Dégraissez le PIB pour sauver le climat ! 1/4

Puisqu’aujourd’hui, arrivé au bord du précipice climatique tout le monde, même milliardaires (sauf Trump) et leurs premiers de cordée, se déclare volontaire pour sauver la planète, qu’il nous soit permis d’émettre une proposition dans ce sens : sabrez le PIB pour sauver le climat. 

Paragraphes 1 et 2

Plan

  1. The « Stern Review » ou l’orthodoxie sortie de l’ornière
  2. « Donnez pour sauver le PIB ! »
  3. L’Orfraie, William Nordhaus
  4. William Nordhaus with Milton Friedman…
  5. « America First », un budget guerre éloquent
  6. Nicholas Georgescu-Roegen, un économiste hétérodoxe
  7. Le PIB du désastre
  8. Un message subliminal du GIEC

 

The « Stern Review » ou l’orthodoxie sortie de l’ornière

Une fois n’est pas coutume, c’est un économiste qui nous met sur la voie, même si sa mise en perspective s’opère à l’insu de son plein gré. La sortie de rang d’un éminent professeur fut en 2006 suffisamment remarquable pour qu’elle soit au moins reconnue comme une réelle prouesse intellectuelle.

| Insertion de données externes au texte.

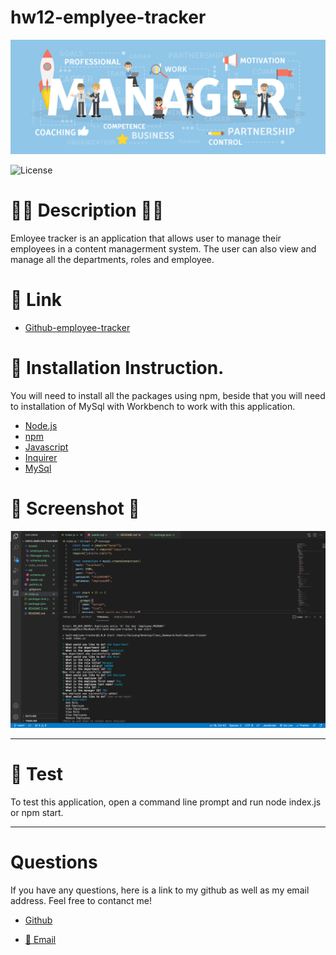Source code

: # hw12-emplyee-tracker

![Banner](/Assets/Manager-styles.jpeg)

![License](https://img.shields.io/badge/LICENSE-MIT-GREEN)


# 📝🔖 Description 📝🔖

Emloyee tracker is an application that allows user to manage their employees in a content managerment system. The user can also view and manage all the departments, roles and employee.

# 🔗 Link

- [Github-employee-tracker](https://thuluong249.github.io/hw12-emplyee-tracker/)

# 📄 Installation Instruction.

You will need to install all the packages using npm, beside that you will need to installation of MySql with Workbench to work with this application.

- [Node.js](https://nodejs.org/en/)
- [npm](https://www.npmjs.com/)
- [Javascript](https://www.javascript.com/)
- [Inquirer]()
- [MySql](https://www.mysql.com/)

# 📸 Screenshot 📸

![runtest](./Assets/run.png)

---


# 🙈 Test

To test this application, open a command line prompt and run node index.js or npm start.

--- 

# Questions

If you have any questions, here is a link to my github as well as my email address. Feel free to contanct me!

* [Github](https://github.com/thuluong249)

* <a href="mailto:thujtn2019@gmmail.com">💌 Email</a> 


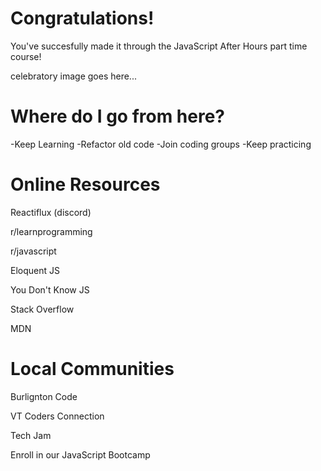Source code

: # Congratulations!

You've succesfully made it through the JavaScript After Hours part time course!

celebratory image goes here...

# Where do I go from here?
  -Keep Learning
  -Refactor old code
  -Join coding groups
  -Keep practicing

# Online Resources

Reactiflux (discord)

r/learnprogramming

r/javascript

Eloquent JS

You Don't Know JS

Stack Overflow

MDN

# Local Communities

Burlignton Code

VT Coders Connection

Tech Jam

Enroll in our JavaScript Bootcamp
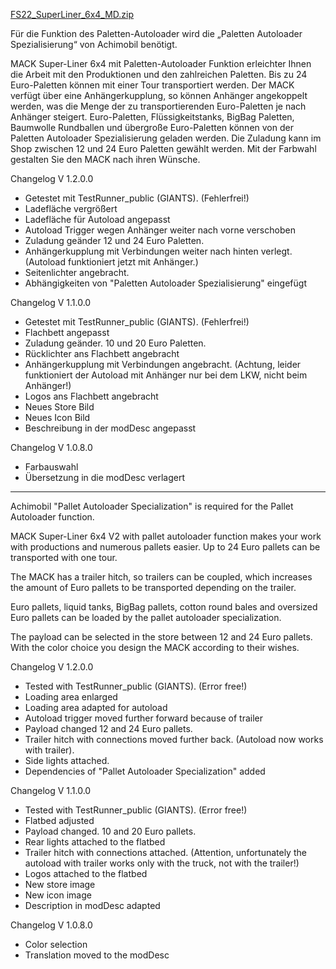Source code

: 
[FS22_SuperLiner_6x4_MD.zip](https://github.com/Memdor/FS22_SuperLiner_6x4_MD/files/8017776/FS22_SuperLiner_6x4_MD.zip)


Für die Funktion des Paletten-Autoloader wird die „Paletten Autoloader Spezialisierung“ von Achimobil benötigt.

MACK Super-Liner 6x4 mit Paletten-Autoloader Funktion 
erleichter Ihnen die Arbeit mit den Produktionen und den zahlreichen Paletten.
Bis zu 24 Euro-Paletten können mit einer Tour transportiert werden.
Der MACK verfügt über eine Anhängerkupplung, so können Anhänger angekoppelt werden, was die Menge der zu transportierenden Euro-Paletten je nach Anhänger steigert.
Euro-Paletten,  Flüssigkeitstanks, BigBag Paletten, Baumwolle Rundballen und übergroße Euro-Paletten können von der Paletten Autoloader Spezialisierung geladen werden.
Die Zuladung kann im Shop zwischen 12 und 24 Euro Paletten gewählt werden.
Mit der Farbwahl gestalten Sie den MACK nach ihren Wünsche.

Changelog V 1.2.0.0
- Getestet mit TestRunner_public (GIANTS). (Fehlerfrei!)
- Ladefläche vergrößert
- Ladefläche für Autoload angepasst
- Autoload Trigger wegen Anhänger weiter nach vorne verschoben
- Zuladung geänder 12 und 24 Euro Paletten.
- Anhängerkupplung mit Verbindungen weiter nach hinten verlegt. (Autoload funktioniert jetzt mit Anhänger.)
- Seitenlichter angebracht.
- Abhängigkeiten von "Paletten Autoloader Spezialisierung" eingefügt

Changelog V 1.1.0.0
- Getestet mit TestRunner_public (GIANTS). (Fehlerfrei!)
- Flachbett angepasst
- Zuladung geänder. 10 und 20 Euro Paletten.
- Rücklichter ans Flachbett angebracht
- Anhängerkupplung mit Verbindungen angebracht. (Achtung, leider funktioniert der Autoload mit Anhänger nur bei dem LKW, nicht beim Anhänger!)
- Logos ans Flachbett angebracht
- Neues Store Bild
- Neues Icon Bild
- Beschreibung in der modDesc angepasst

Changelog V 1.0.8.0
- Farbauswahl
- Übersetzung in die modDesc verlagert

-----------------------------------------------------------------------

Achimobil "Pallet Autoloader Specialization" is required for the Pallet Autoloader function.

MACK Super-Liner 6x4 V2 with pallet autoloader function makes your work with productions and numerous pallets easier. 
Up to 24 Euro pallets can be transported with one tour. 

The MACK has a trailer hitch, so trailers can be coupled, which increases the amount of Euro pallets to be transported depending on the trailer.

Euro pallets, liquid tanks, BigBag pallets, cotton round bales and oversized Euro pallets can be loaded by the pallet autoloader specialization.

The payload can be selected in the store between 12 and 24 Euro pallets. 
With the color choice you design the MACK according to their wishes.

Changelog V 1.2.0.0
- Tested with TestRunner_public (GIANTS). (Error free!)
- Loading area enlarged
- Loading area adapted for autoload
- Autoload trigger moved further forward because of trailer
- Payload changed 12 and 24 Euro pallets.
- Trailer hitch with connections moved further back. (Autoload now works with trailer).
- Side lights attached.
- Dependencies of "Pallet Autoloader Specialization" added

Changelog V 1.1.0.0
- Tested with TestRunner_public (GIANTS). (Error free!)
- Flatbed adjusted
- Payload changed. 10 and 20 Euro pallets.
- Rear lights attached to the flatbed
- Trailer hitch with connections attached. (Attention, unfortunately the autoload with trailer works only with the truck, not with the trailer!)
- Logos attached to the flatbed
- New store image
- New icon image
- Description in modDesc adapted

Changelog V 1.0.8.0
- Color selection
- Translation moved to the modDesc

Nicholas Stern est un économiste britannique hautement galonné, d’envergure internationale avec le titre respectable de Professeur à la London School of Economics -« LES » pour les initiés. Ancien employé de la Banque mondiale et tout juste anobli par sa très gracieuse majesté la reine d’Angleterre, rien ne laissait prévoir qu’en 2006  il puisse se faire remarquer en traitant le sujet brûlant du moment.

On ignore pourquoi, en cette année, le gouvernement ultraréactionnaire et néolibéral de Tony Blair eut l’idée de lui commander une dissertation difficile sur le thème du PIB et du réchauffement climatique. Il est vrai qu’en cette décennie 2000, la chronique était climatique, animée par les négociations au finish pour l’entrée en vigueur du Protocole de Kyoto. Mais elle l’était tout aussi bien par la furie des gaz de schiste aux Etats-Unis ; en Europe, l’Angleterre affairiste à l’odeur alléchée s’apprêtait, elle aussi, à dérouler le tapis rouge devant les compagnies pétrolières et, si nécessaire, à donner de la matraque sur les populations potentiellement impactées par le « fracking » ou fracturation hydraulique.

Chassé-croisé au pays d’Adam Smith, alors que Tony Blair avait converti le Labour Party au thatchérisme, son illustre conseiller économique Nicholas Stern décida, on ne sait pas pourquoi, de convertir les économistes à l’écologie ou du moins à la climatologie. Le chargé d’étude s’acquitta de sa tâche avec brio et fit sensation. Il sorti de l’ombre et devint célèbre avec un énorme rapport de près de 700 pages : The « Stern Review on the Economics of Climate Change »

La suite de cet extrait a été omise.